DESCRIPTION OF THE TASK — A stretch of the entries below is to be set down exactly, running from the line with "- **Puerto TCP" through the line with "## 🌐 Versión 2: Chat Web", both included, and no other line.

[Records contained in a dataset]
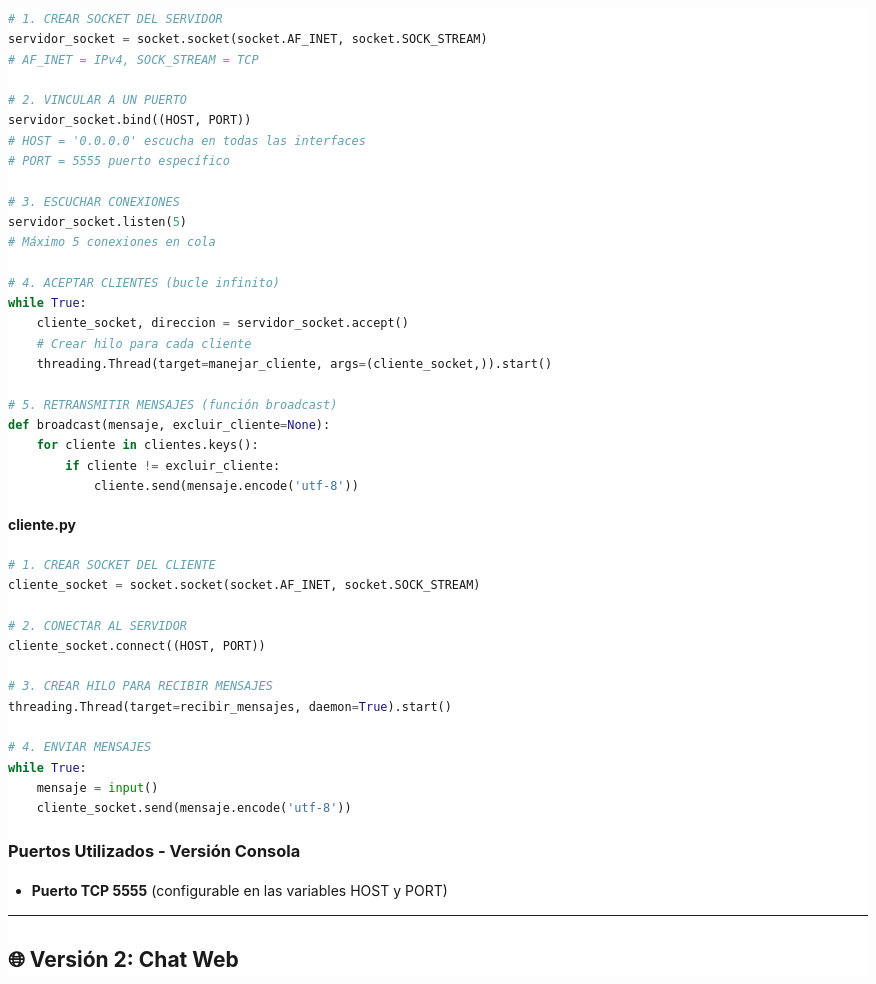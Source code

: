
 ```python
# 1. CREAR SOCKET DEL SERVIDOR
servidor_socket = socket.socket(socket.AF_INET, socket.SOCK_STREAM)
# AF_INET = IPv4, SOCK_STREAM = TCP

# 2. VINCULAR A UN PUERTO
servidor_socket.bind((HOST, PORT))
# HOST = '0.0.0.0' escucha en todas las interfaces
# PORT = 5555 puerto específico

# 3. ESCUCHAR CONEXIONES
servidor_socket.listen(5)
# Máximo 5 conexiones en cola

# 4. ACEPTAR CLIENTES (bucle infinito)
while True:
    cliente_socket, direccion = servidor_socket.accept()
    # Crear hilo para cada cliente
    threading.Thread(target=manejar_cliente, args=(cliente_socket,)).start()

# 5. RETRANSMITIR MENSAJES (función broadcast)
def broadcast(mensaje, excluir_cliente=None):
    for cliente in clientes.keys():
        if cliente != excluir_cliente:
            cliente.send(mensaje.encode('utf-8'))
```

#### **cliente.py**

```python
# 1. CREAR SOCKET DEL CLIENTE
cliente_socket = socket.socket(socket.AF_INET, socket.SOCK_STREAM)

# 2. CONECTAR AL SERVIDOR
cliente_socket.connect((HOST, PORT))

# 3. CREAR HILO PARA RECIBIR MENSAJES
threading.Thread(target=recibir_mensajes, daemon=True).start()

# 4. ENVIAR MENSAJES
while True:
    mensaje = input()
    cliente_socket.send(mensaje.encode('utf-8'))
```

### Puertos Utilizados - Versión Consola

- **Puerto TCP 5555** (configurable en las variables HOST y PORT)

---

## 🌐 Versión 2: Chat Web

...

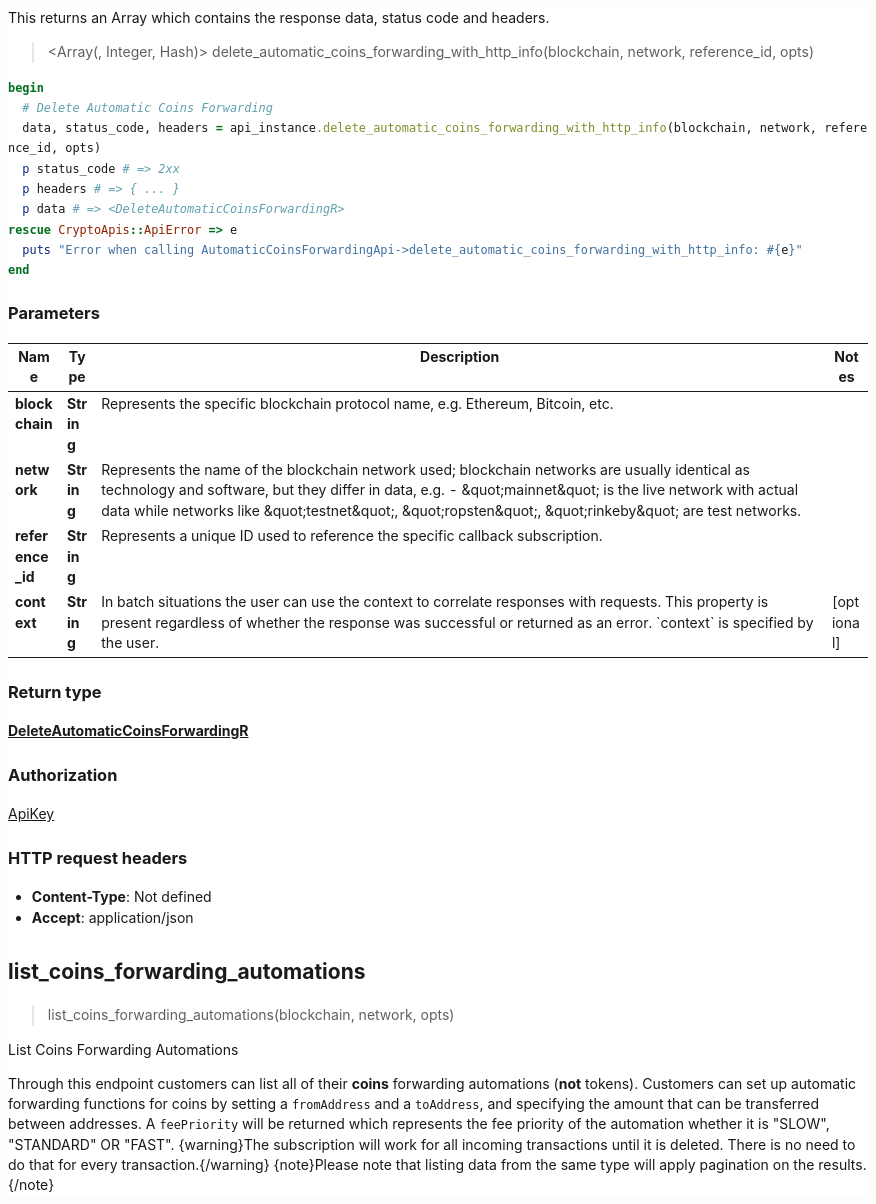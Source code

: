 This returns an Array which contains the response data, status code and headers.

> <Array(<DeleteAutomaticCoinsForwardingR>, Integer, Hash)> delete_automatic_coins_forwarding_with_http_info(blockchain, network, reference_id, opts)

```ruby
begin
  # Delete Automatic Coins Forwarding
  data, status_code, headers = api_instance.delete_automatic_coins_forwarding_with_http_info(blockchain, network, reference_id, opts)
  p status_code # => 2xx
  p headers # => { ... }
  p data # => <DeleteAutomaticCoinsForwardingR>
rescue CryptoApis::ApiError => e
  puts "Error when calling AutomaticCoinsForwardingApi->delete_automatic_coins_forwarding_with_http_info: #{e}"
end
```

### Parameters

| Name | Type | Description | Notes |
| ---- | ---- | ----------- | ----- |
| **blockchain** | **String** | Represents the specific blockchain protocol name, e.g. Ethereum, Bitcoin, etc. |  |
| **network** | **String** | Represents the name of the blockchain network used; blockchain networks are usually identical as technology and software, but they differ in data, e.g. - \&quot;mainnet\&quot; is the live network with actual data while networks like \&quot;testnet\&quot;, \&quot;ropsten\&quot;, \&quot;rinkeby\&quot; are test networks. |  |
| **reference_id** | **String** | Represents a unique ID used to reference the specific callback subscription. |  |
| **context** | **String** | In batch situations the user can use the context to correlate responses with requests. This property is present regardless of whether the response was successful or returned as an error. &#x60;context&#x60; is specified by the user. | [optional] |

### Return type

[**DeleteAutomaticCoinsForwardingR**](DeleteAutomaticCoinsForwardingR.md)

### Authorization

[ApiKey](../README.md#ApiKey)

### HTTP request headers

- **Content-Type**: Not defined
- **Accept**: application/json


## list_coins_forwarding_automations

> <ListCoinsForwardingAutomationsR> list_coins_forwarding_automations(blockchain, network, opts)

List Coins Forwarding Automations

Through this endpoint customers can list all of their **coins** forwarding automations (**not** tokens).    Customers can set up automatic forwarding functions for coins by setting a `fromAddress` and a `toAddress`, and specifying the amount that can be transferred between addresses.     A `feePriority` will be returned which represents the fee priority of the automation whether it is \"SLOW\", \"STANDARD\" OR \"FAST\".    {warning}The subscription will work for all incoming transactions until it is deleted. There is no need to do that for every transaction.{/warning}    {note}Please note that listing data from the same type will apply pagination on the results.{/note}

ANSWER BELOW —
- **Puerto TCP 5555** (configurable en las variables HOST y PORT)

---

## 🌐 Versión 2: Chat Web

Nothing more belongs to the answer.